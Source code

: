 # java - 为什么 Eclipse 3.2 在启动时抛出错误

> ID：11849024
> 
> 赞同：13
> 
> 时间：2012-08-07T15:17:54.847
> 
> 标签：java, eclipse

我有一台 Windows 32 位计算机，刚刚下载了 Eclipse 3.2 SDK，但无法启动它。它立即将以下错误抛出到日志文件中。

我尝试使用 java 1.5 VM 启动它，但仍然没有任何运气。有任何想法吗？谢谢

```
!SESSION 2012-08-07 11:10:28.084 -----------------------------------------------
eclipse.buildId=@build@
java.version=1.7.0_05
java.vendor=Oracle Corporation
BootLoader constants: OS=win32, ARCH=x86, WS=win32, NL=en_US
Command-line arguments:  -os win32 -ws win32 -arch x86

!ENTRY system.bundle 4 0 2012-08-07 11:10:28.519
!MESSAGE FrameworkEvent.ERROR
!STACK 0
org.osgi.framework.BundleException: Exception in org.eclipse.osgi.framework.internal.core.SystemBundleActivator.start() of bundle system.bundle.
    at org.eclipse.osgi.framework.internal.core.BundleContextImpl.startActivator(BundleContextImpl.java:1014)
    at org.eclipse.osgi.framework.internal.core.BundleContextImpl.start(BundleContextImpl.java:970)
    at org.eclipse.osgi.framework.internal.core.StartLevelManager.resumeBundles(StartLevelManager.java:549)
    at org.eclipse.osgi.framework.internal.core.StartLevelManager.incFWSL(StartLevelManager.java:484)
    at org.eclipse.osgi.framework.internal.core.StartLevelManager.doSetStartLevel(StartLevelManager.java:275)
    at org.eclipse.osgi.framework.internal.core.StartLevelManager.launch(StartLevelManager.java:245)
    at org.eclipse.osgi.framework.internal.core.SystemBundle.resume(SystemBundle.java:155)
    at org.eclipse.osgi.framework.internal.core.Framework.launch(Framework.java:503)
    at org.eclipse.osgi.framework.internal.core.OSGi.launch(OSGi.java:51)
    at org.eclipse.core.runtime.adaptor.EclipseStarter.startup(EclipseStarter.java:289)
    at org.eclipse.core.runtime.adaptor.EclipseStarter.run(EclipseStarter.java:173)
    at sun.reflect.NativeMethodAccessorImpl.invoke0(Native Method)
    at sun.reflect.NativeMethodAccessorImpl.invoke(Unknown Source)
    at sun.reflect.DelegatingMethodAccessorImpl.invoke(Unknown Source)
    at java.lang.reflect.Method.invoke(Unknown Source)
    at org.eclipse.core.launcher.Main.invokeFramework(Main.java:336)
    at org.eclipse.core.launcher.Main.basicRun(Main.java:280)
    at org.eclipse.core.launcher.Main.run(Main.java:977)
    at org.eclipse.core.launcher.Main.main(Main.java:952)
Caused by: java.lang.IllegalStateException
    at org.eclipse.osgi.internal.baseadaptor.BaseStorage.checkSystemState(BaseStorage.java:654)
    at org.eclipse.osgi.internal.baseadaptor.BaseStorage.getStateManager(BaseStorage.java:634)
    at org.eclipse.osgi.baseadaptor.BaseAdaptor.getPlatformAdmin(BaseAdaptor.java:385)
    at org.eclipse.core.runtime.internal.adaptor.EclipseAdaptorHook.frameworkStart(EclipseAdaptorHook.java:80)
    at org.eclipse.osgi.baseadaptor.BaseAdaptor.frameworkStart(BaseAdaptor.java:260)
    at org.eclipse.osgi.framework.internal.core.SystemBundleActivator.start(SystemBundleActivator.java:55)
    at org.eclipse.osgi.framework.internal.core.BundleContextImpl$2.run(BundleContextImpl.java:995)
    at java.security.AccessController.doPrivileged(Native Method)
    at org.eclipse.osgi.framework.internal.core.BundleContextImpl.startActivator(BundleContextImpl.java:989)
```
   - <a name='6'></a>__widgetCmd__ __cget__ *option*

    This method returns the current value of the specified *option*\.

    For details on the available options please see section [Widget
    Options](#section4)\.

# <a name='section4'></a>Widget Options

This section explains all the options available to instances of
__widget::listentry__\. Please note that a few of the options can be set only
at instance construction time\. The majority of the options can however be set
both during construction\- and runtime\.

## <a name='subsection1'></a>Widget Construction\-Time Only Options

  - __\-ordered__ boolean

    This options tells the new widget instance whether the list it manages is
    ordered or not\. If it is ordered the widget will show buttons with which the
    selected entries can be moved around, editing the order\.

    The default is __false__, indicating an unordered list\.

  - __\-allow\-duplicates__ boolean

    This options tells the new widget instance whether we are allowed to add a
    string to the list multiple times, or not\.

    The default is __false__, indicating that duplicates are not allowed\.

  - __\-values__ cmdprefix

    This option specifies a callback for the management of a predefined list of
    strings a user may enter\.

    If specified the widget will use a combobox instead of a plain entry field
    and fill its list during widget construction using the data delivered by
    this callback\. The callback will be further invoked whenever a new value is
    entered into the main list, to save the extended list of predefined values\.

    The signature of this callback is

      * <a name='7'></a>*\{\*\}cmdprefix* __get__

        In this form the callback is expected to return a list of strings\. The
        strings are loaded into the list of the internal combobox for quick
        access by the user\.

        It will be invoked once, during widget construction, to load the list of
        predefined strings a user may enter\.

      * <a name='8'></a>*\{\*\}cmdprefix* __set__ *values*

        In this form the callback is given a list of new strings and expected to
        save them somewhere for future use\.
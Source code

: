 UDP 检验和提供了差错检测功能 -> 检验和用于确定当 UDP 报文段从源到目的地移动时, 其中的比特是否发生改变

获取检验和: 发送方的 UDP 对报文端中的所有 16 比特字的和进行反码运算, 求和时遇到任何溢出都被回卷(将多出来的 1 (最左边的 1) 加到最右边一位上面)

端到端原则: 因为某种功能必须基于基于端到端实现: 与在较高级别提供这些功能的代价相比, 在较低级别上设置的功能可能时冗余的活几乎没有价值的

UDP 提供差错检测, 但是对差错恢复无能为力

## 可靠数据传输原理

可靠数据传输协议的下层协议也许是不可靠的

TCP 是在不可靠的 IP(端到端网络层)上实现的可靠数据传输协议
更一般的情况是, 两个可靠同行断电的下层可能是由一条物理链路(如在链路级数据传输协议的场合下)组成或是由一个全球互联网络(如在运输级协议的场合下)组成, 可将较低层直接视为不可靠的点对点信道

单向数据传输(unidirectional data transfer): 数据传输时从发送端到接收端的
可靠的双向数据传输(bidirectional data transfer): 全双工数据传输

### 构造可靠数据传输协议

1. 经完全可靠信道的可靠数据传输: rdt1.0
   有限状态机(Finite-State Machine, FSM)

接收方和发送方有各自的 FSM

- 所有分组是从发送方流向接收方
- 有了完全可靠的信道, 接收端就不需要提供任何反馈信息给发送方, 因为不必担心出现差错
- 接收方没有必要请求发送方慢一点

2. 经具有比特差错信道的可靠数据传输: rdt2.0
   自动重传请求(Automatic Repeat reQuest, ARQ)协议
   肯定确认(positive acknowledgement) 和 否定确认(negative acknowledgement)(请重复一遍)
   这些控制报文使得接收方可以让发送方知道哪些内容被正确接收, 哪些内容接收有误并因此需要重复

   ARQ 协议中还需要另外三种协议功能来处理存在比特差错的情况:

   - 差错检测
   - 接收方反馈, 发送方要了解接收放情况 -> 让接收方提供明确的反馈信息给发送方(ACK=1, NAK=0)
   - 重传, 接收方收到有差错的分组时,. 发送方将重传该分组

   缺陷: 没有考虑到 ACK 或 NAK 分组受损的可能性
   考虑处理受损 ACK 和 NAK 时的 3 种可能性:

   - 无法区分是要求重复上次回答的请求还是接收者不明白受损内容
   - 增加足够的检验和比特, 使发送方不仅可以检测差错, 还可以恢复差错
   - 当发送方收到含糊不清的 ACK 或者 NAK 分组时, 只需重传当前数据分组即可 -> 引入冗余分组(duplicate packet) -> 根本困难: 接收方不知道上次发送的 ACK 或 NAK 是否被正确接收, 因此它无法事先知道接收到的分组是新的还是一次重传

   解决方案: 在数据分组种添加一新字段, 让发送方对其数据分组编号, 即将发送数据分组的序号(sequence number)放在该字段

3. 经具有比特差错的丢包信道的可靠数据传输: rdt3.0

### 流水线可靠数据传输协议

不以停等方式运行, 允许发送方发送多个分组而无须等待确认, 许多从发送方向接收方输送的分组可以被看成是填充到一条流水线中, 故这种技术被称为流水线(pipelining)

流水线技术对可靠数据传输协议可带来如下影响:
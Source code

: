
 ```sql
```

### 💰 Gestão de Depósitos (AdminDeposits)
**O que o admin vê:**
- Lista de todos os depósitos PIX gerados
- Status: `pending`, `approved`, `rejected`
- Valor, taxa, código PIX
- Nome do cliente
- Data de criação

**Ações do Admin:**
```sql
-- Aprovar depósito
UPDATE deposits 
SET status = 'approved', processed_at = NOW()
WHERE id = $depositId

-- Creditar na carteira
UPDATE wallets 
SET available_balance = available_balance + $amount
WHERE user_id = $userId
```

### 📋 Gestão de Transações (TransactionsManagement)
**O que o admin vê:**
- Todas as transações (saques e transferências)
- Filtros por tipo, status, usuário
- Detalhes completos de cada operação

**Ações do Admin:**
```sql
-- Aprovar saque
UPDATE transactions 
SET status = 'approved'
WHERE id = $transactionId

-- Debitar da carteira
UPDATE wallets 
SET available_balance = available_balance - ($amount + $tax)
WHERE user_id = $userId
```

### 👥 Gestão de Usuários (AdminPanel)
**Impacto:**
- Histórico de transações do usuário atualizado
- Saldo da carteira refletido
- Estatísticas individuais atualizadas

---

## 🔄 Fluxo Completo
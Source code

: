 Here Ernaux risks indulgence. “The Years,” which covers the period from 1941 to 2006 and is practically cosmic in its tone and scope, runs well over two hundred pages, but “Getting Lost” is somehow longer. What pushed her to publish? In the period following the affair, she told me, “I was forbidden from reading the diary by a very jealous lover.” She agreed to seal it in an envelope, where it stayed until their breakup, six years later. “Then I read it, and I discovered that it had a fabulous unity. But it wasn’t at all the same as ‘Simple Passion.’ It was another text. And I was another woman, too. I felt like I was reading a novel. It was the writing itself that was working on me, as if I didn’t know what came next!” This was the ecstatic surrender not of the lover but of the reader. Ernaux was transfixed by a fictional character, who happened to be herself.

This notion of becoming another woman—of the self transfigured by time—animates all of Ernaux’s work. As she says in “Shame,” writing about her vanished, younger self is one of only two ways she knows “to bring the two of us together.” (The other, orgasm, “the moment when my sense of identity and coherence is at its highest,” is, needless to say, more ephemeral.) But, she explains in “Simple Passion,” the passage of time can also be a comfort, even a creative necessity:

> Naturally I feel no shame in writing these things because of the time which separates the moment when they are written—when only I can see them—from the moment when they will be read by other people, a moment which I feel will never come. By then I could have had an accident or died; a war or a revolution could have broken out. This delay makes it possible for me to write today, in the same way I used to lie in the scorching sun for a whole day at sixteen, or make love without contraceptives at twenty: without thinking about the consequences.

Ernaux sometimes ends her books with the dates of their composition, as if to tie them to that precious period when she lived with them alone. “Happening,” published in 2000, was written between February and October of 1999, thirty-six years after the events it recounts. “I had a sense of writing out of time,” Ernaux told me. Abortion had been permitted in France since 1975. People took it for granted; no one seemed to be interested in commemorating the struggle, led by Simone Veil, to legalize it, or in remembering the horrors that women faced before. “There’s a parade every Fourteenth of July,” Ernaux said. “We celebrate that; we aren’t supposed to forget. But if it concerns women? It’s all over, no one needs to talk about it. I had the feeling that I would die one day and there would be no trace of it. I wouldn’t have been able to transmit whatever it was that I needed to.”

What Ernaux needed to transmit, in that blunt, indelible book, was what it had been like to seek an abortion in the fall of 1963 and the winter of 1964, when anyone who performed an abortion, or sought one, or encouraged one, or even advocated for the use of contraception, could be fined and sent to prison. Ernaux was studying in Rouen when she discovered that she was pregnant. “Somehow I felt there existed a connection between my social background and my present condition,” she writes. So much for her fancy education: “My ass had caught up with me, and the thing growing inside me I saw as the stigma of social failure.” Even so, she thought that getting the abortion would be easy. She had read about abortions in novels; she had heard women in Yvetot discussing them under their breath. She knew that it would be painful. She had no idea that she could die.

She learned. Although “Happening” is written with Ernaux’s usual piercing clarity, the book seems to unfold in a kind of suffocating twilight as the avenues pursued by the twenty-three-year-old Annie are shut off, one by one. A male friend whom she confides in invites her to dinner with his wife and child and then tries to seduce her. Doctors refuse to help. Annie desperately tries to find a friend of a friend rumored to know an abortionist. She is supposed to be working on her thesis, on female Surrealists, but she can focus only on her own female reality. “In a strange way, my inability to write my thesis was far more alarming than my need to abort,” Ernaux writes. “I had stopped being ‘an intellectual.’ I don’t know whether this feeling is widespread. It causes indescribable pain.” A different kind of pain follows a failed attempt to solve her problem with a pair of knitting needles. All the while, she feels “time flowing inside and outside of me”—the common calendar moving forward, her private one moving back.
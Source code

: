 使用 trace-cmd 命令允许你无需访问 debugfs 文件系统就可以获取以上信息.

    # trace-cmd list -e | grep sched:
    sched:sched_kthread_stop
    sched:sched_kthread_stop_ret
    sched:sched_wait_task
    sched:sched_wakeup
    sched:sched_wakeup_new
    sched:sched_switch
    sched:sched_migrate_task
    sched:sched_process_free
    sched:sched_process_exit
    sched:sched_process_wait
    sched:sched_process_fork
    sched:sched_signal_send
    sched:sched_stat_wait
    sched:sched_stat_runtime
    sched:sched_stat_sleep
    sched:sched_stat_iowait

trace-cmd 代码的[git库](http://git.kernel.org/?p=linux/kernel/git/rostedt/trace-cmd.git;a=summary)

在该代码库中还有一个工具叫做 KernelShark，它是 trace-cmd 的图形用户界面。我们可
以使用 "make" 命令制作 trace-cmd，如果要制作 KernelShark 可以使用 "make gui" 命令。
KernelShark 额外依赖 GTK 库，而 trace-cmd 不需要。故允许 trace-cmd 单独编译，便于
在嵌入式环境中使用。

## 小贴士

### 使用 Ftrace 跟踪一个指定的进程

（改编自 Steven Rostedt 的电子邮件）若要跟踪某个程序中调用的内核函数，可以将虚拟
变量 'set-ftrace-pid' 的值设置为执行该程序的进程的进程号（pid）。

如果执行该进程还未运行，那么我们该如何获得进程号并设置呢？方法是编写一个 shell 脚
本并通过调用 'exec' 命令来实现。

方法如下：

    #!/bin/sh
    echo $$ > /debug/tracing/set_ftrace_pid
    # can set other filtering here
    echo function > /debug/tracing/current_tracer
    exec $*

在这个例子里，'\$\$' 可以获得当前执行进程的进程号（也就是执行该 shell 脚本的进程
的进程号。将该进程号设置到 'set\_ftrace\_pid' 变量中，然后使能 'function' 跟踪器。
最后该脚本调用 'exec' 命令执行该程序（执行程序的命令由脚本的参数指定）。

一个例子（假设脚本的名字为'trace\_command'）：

****************************************

**Your task**
Reproduce exactly the section above that begins at the line containing "sched:sched_wait_task" and ends at the line containing "的进程号。将该进程号设置到 'set\_ftrace\_pid' 变量中，然后使能", leaving out all other lines.

**Worked solution**
    sched:sched_wait_task
    sched:sched_wakeup
    sched:sched_wakeup_new
    sched:sched_switch
    sched:sched_migrate_task
    sched:sched_process_free
    sched:sched_process_exit
    sched:sched_process_wait
    sched:sched_process_fork
    sched:sched_signal_send
    sched:sched_stat_wait
    sched:sched_stat_runtime
    sched:sched_stat_sleep
    sched:sched_stat_iowait

trace-cmd 代码的[git库](http://git.kernel.org/?p=linux/kernel/git/rostedt/trace-cmd.git;a=summary)

在该代码库中还有一个工具叫做 KernelShark，它是 trace-cmd 的图形用户界面。我们可
以使用 "make" 命令制作 trace-cmd，如果要制作 KernelShark 可以使用 "make gui" 命令。
KernelShark 额外依赖 GTK 库，而 trace-cmd 不需要。故允许 trace-cmd 单独编译，便于
在嵌入式环境中使用。

## 小贴士

### 使用 Ftrace 跟踪一个指定的进程

（改编自 Steven Rostedt 的电子邮件）若要跟踪某个程序中调用的内核函数，可以将虚拟
变量 'set-ftrace-pid' 的值设置为执行该程序的进程的进程号（pid）。

如果执行该进程还未运行，那么我们该如何获得进程号并设置呢？方法是编写一个 shell 脚
本并通过调用 'exec' 命令来实现。

方法如下：

    #!/bin/sh
    echo $$ > /debug/tracing/set_ftrace_pid
    # can set other filtering here
    echo function > /debug/tracing/current_tracer
    exec $*

在这个例子里，'\$\$' 可以获得当前执行进程的进程号（也就是执行该 shell 脚本的进程
的进程号。将该进程号设置到 'set\_ftrace\_pid' 变量中，然后使能 'function' 跟踪器。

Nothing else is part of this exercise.